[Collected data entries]
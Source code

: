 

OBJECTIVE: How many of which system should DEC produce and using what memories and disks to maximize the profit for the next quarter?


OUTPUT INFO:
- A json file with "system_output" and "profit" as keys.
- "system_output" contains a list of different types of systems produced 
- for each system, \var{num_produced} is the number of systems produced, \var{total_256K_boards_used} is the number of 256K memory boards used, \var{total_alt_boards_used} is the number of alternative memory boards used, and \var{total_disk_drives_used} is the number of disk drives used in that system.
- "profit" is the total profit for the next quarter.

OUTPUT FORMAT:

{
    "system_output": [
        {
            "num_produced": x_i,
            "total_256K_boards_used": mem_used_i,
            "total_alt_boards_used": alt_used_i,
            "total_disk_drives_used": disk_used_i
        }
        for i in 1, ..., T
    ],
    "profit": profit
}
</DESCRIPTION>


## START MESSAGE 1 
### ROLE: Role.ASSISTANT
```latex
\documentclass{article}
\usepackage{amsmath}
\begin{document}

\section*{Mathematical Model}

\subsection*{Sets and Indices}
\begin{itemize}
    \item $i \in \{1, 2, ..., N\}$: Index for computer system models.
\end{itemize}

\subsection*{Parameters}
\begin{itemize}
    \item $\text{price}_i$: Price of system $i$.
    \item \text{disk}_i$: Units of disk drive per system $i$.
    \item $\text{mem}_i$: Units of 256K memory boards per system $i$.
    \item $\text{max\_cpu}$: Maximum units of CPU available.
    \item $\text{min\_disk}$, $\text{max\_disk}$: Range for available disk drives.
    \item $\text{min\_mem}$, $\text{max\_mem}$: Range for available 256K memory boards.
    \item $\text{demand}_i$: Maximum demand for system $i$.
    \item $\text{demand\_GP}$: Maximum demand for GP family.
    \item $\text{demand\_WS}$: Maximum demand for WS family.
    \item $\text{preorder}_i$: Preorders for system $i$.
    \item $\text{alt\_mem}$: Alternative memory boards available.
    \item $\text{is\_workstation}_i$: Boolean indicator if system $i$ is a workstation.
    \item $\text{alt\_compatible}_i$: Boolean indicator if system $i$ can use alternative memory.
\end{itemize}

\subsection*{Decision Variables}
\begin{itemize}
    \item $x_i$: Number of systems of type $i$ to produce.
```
---
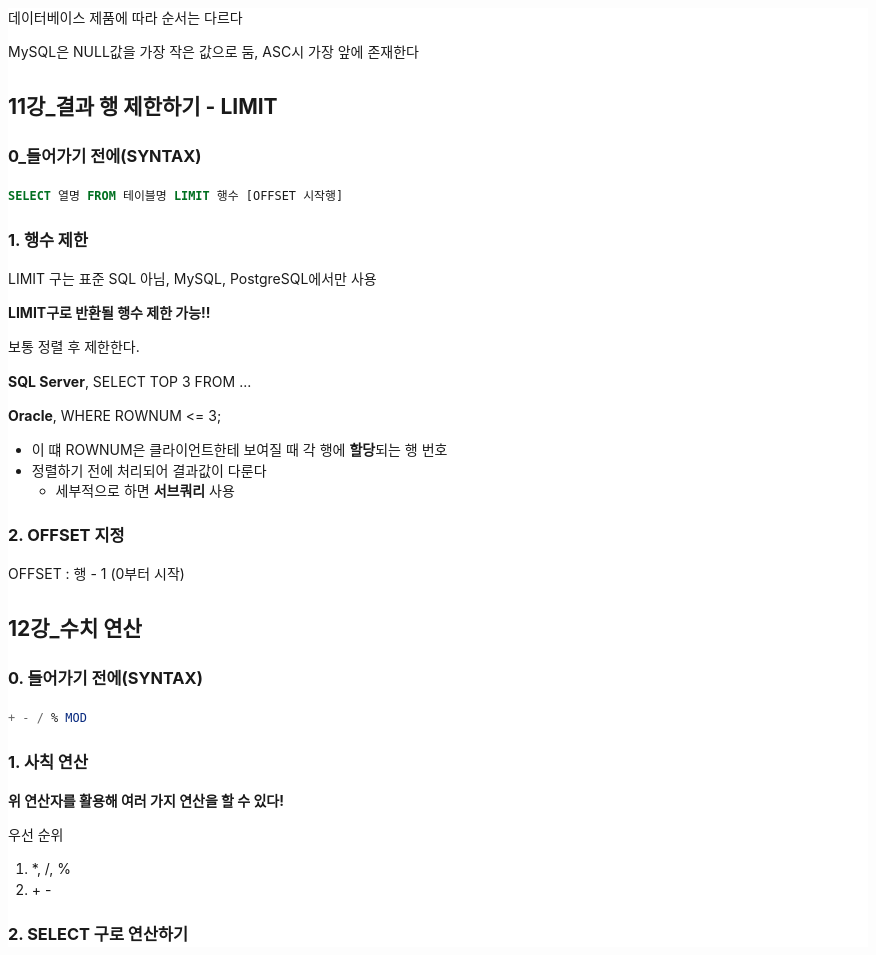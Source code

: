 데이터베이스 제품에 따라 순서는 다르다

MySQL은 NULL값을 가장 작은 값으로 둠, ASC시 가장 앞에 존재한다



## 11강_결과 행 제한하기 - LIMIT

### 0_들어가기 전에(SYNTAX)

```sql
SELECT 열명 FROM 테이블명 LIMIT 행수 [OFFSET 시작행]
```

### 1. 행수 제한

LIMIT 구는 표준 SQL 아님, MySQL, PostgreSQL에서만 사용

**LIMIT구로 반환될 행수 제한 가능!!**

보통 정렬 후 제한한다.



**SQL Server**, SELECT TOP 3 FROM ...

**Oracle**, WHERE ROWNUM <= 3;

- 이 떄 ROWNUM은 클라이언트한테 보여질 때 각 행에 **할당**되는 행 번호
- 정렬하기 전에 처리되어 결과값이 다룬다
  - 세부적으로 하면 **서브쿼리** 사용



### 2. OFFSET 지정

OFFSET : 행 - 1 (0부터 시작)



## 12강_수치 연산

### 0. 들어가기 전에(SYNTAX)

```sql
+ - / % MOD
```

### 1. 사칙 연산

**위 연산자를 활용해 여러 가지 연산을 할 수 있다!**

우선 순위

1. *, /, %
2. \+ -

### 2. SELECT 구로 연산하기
--
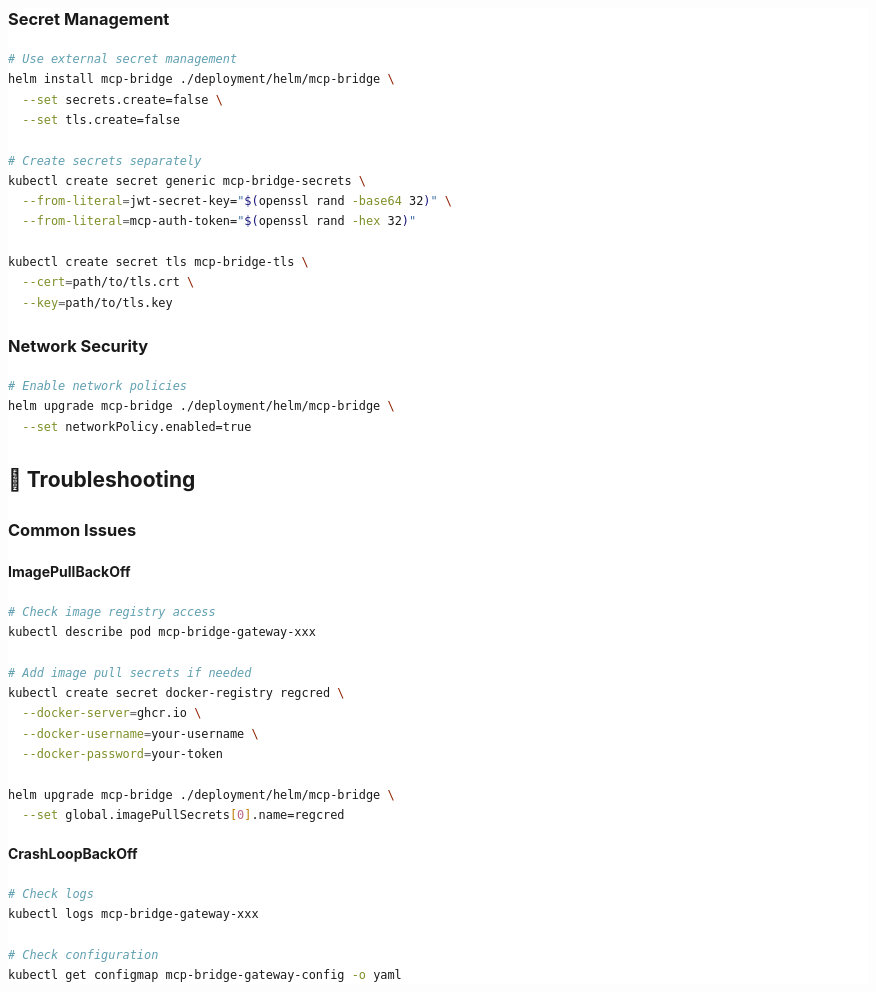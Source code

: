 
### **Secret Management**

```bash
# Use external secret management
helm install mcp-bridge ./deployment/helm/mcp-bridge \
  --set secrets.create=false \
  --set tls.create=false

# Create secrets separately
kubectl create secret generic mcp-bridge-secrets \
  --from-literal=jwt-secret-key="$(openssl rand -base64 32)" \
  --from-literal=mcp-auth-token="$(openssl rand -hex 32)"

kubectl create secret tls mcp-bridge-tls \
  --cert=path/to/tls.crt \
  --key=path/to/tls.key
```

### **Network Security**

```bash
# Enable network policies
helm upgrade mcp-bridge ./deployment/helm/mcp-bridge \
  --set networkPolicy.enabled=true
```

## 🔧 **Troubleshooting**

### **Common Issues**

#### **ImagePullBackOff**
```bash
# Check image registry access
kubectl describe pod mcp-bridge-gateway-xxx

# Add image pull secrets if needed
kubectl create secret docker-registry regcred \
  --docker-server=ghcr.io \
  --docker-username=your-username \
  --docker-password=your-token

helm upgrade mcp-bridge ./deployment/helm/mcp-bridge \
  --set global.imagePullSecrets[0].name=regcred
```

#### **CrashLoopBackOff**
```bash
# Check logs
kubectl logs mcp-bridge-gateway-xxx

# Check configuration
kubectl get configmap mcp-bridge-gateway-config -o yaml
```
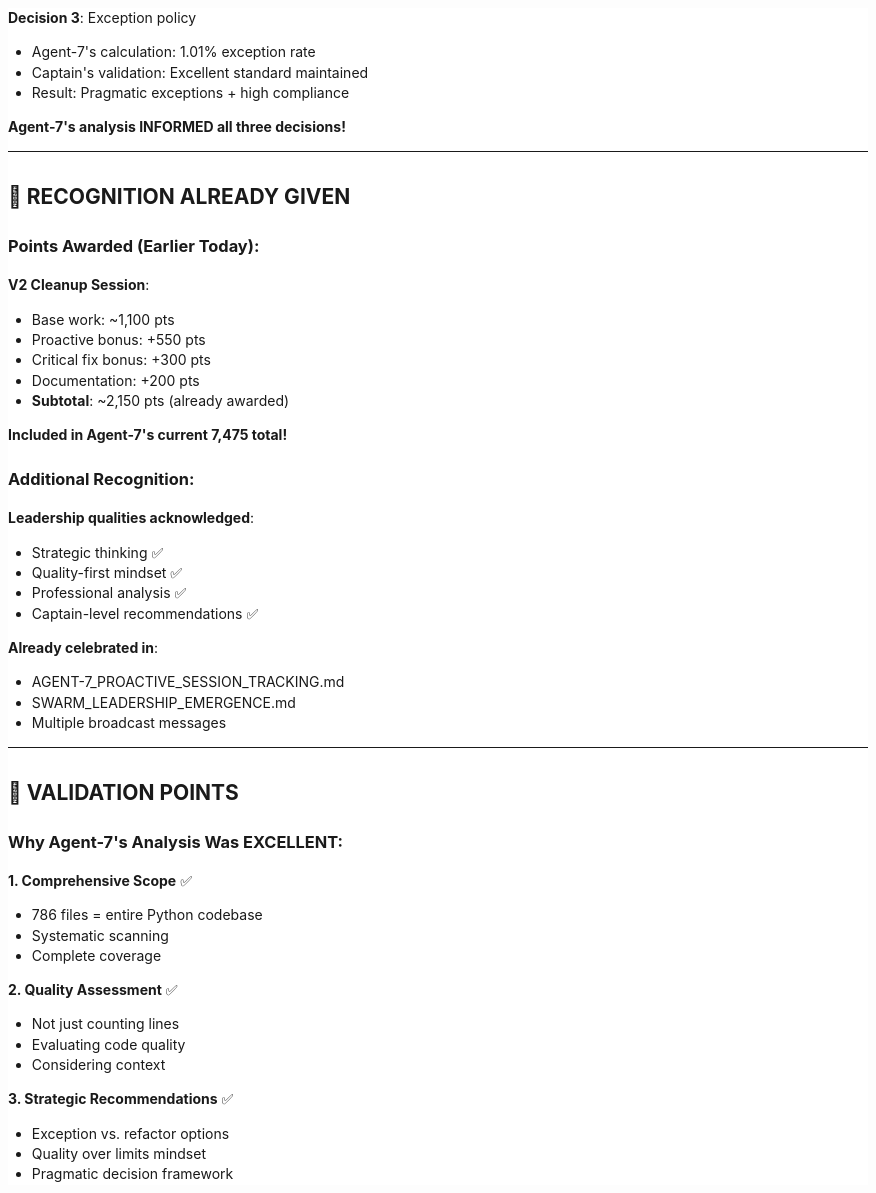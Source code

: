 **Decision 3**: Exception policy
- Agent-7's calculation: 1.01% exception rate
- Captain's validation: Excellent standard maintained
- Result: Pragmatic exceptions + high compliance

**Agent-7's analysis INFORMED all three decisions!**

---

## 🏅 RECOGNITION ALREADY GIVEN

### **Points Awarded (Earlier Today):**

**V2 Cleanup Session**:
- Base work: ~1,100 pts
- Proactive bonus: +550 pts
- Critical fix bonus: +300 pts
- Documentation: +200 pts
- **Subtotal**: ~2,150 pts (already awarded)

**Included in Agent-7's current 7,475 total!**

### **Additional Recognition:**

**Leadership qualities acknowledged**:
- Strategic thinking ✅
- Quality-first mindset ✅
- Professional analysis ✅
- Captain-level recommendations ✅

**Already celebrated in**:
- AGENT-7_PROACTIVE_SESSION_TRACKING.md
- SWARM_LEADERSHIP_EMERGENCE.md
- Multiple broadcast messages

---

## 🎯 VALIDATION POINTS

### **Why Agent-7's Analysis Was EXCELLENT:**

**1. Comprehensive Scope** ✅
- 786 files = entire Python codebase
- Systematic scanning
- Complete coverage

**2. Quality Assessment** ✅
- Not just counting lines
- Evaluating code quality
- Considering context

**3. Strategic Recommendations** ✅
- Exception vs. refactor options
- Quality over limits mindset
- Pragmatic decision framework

## Exercise brief
Where does "gateway" appear in the records above? Copy each line that holds it.

## Your solution
kubectl describe pod mcp-bridge-gateway-xxx
kubectl logs mcp-bridge-gateway-xxx
kubectl get configmap mcp-bridge-gateway-config -o yaml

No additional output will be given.